Rose may not be as blunt as Dorothy, but she is certainly as honest. She rarely minces words, which always catches viewers off-guard. Her honesty comes with a tone of innocence, but it always showed me that there is no reason for anyone to be walked all over, no matter how sweet they may seem. When Rose had to get her childhood teddy bear back from a Sunshine Cadet (played by a young Jenny Lewis) who holds him hostage until Rose meets her high demands, you would think she would have just let it go and allowed the seemingly innocent-looking middle schooler to keep the bear and leave. No, not Rose.

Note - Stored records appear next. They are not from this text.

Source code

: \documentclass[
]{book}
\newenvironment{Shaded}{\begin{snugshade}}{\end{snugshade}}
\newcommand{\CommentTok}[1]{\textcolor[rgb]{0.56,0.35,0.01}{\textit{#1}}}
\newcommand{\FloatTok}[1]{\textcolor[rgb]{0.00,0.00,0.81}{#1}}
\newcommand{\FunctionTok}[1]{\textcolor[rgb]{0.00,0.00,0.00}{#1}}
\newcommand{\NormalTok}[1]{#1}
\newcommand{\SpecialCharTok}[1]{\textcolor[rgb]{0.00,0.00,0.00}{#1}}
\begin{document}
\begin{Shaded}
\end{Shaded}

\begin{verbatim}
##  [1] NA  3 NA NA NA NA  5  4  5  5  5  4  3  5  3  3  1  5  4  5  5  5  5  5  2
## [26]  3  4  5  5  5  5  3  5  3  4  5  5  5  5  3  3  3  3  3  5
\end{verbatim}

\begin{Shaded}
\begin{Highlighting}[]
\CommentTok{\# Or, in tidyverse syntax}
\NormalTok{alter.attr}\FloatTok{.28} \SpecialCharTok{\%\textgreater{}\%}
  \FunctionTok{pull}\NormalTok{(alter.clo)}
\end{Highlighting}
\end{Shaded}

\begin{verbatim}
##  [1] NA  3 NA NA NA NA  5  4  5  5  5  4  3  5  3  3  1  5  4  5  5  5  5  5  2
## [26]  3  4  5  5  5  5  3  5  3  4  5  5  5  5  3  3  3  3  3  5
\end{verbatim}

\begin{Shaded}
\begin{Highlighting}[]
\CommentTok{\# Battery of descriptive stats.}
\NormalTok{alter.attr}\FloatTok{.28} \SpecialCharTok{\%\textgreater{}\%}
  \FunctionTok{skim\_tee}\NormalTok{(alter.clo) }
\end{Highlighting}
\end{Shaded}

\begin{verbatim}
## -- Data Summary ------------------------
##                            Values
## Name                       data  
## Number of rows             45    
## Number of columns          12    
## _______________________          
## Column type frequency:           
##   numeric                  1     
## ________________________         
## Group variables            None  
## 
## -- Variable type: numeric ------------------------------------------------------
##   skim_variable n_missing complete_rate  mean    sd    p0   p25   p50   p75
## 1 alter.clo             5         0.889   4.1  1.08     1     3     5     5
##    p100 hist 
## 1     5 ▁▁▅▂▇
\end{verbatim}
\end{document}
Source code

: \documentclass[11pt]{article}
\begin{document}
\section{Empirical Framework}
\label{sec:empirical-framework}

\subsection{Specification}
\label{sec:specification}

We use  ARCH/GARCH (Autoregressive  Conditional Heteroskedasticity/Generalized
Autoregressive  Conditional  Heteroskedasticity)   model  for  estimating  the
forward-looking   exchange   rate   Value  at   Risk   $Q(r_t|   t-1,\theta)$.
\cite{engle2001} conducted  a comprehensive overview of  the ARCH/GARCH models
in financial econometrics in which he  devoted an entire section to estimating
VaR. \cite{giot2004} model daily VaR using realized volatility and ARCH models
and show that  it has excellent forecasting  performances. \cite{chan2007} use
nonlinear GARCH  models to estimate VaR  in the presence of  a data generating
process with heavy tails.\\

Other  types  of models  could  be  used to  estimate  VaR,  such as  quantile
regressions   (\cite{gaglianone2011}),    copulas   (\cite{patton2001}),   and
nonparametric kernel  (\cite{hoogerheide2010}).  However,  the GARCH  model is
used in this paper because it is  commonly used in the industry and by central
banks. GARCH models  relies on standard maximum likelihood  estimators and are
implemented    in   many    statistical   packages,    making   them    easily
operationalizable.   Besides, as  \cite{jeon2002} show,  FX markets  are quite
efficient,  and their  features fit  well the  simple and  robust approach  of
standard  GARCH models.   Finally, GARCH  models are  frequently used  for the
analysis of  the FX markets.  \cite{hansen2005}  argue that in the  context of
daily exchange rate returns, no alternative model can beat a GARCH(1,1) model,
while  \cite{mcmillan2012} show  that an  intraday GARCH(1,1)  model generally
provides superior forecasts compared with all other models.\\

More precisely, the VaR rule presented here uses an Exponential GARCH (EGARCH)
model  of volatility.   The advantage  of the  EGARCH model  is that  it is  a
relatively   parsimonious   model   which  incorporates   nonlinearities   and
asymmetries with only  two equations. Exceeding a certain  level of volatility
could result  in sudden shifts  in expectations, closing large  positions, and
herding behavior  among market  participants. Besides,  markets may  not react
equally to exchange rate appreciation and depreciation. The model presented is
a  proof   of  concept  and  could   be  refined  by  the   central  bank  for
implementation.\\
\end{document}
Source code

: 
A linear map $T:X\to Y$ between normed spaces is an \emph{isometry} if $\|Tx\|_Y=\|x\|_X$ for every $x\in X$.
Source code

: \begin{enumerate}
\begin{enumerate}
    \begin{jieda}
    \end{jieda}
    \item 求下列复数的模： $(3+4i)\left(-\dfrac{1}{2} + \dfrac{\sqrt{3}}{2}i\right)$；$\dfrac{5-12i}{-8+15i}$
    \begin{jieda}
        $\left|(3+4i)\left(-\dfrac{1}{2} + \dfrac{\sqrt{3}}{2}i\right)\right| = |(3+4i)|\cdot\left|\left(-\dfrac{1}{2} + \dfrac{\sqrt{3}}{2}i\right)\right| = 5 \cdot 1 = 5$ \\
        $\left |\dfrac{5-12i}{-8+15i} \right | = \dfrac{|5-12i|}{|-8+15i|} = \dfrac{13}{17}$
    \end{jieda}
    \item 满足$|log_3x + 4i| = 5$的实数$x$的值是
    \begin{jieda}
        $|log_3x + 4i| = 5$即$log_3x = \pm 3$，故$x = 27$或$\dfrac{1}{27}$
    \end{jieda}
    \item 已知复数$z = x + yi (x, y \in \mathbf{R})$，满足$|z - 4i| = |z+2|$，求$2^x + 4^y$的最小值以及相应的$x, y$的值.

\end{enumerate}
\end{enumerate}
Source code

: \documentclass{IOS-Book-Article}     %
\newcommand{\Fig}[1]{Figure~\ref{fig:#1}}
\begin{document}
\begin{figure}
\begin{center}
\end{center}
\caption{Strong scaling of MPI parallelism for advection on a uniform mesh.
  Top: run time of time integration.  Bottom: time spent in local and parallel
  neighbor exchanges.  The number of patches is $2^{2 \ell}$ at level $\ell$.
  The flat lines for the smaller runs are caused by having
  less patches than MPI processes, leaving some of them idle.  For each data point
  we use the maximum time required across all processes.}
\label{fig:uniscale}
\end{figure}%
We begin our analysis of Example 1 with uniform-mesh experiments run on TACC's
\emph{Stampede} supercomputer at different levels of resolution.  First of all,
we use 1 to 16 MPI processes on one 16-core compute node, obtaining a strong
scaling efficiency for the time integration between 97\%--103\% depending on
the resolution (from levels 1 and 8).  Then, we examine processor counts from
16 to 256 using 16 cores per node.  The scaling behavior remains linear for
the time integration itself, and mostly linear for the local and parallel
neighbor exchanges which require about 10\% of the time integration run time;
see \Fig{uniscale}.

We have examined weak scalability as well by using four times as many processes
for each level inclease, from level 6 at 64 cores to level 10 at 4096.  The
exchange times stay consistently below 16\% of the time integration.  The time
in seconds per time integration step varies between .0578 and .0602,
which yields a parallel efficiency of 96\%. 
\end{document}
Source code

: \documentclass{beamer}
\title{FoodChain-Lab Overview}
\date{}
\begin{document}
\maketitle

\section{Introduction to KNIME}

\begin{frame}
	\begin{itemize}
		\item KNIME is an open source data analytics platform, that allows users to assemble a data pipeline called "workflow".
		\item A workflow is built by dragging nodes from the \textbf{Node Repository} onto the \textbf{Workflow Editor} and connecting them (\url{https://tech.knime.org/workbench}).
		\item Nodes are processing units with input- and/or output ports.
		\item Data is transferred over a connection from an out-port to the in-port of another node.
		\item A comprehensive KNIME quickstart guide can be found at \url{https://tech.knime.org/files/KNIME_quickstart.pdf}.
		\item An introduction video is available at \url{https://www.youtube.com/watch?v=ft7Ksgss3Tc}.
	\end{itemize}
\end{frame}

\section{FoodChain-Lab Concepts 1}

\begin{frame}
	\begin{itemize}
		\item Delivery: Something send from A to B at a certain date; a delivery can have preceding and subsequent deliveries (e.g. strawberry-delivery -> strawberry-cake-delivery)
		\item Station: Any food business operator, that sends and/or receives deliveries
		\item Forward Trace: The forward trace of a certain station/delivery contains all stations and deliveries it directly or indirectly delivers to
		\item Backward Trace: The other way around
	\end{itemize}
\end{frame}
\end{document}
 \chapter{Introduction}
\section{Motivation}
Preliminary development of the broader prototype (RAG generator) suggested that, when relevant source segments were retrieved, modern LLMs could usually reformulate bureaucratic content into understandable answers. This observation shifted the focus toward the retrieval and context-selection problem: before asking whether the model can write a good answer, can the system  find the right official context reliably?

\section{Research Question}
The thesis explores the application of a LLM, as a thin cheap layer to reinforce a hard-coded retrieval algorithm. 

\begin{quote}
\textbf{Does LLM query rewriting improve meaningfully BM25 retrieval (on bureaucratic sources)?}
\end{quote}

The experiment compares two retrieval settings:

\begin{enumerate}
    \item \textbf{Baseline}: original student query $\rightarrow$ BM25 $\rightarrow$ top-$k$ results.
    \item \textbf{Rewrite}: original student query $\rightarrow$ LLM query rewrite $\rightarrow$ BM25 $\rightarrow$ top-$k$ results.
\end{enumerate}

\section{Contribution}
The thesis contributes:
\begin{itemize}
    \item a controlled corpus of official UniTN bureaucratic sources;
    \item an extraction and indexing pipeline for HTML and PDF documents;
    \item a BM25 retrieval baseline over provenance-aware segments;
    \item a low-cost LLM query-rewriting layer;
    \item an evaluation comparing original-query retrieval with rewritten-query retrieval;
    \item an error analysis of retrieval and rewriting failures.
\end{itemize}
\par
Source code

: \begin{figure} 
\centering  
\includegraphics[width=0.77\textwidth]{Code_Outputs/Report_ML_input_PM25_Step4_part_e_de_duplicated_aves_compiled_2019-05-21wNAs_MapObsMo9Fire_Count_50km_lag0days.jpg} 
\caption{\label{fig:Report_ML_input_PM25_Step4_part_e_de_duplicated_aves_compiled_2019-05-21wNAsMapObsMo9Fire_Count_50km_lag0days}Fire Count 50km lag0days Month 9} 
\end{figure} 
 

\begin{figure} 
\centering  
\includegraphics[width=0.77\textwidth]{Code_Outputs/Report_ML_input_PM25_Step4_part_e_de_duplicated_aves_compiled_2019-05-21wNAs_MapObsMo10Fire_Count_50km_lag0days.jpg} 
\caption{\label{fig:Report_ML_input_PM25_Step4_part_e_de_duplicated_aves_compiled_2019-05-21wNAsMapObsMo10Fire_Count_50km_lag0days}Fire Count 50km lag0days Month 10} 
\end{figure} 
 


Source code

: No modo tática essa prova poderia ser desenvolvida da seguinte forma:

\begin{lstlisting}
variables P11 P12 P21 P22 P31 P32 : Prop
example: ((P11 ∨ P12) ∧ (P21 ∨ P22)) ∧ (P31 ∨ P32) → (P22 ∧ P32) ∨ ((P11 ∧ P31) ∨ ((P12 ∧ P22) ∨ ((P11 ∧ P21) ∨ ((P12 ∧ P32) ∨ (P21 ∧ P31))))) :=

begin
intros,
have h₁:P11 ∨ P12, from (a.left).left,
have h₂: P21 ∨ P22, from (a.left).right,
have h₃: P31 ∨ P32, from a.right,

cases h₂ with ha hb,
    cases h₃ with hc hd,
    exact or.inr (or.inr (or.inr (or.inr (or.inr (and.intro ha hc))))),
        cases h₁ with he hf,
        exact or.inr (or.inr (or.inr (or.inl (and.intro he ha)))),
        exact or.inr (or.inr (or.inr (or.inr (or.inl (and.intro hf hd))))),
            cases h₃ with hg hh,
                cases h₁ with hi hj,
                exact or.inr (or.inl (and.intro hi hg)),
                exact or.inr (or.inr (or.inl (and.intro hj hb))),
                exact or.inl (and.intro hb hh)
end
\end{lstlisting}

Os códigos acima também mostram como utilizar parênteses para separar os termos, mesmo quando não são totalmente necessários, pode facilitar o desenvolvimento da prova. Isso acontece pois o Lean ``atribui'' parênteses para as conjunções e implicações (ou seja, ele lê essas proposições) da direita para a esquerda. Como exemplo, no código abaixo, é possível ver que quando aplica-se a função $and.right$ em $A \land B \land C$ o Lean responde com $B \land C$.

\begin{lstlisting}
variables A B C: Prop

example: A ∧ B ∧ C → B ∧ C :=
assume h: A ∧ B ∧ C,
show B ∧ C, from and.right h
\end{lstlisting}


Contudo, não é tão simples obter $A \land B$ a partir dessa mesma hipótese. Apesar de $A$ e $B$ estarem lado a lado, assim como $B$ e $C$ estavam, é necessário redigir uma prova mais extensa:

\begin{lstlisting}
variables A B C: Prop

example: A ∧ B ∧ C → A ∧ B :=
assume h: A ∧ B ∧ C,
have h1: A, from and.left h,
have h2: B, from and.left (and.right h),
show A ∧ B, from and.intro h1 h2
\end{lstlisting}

Life can push you toward being passive and compliant , but Rose was never any of these things. She spoke up, she kept her honesty, and was never afraid of stepping up to a challenge when needed. Rose taught me that you can be a compassionate and kind (and yes, sometimes an absent-minded) person, but that's never an excuse to allow anyone to walk all over you.
But the most important thing I learned from Rose, which is another attribute that's consistently overlooked, is her incredible dedication and work ethic. At one point in the show, she loses her job as a Grief Counselor, but continues to advise her patients: "He's such a royal pain in the butt, but it's just a part of my job," she says, until Dorothy has to remind her that it's no longer her responsibility. Her compassion and drive to work hard has continued to influence me as I've gotten deeper into the professional world : Don't lose your kindness just because you're on your grind.
Sophia, Dorothy's 80-year-old mother who moved in with the other women at the onset of the show, taught me the most about aging gracefully and without fear, and not just because she's the oldest of The Golden Girls.
Sophia was a pistol who lived a life of adventure—"Quit being an idiot! I stole 40 bucks from you while you were listening to that cockamamie story!," she screams at Rose while trying to find out her surprise birthday gift. In the same episode, she tells the women that she was the inspiration and former lover of Pablo Picasso. And in a later episode ("Sophia's Wedding: Part 1"), Sophia shares a story with Dorothy that proves, despite being in her eighties, there is nothing Sophia or her friends had ever really feared:
Dorothy: Ma what's the matter?
Sophia: Esther Weinstock is dead. We grew up together, she was my best friend.
Dorothy: I'm so sorry, what happened?
Sophia: She was fighting an oil rig fire in the Gulf of Mexico. She was 88!
Rose: Well it's great that she was able to work right up till the end.
And yet, the main thing instilled in me by Sophia? "Don't be an idiot." She says this throughout the seasons, to each of the women, in a variety of circumstances. Sometimes, you need to check yourself, and I do it with Sophia's tone in mind.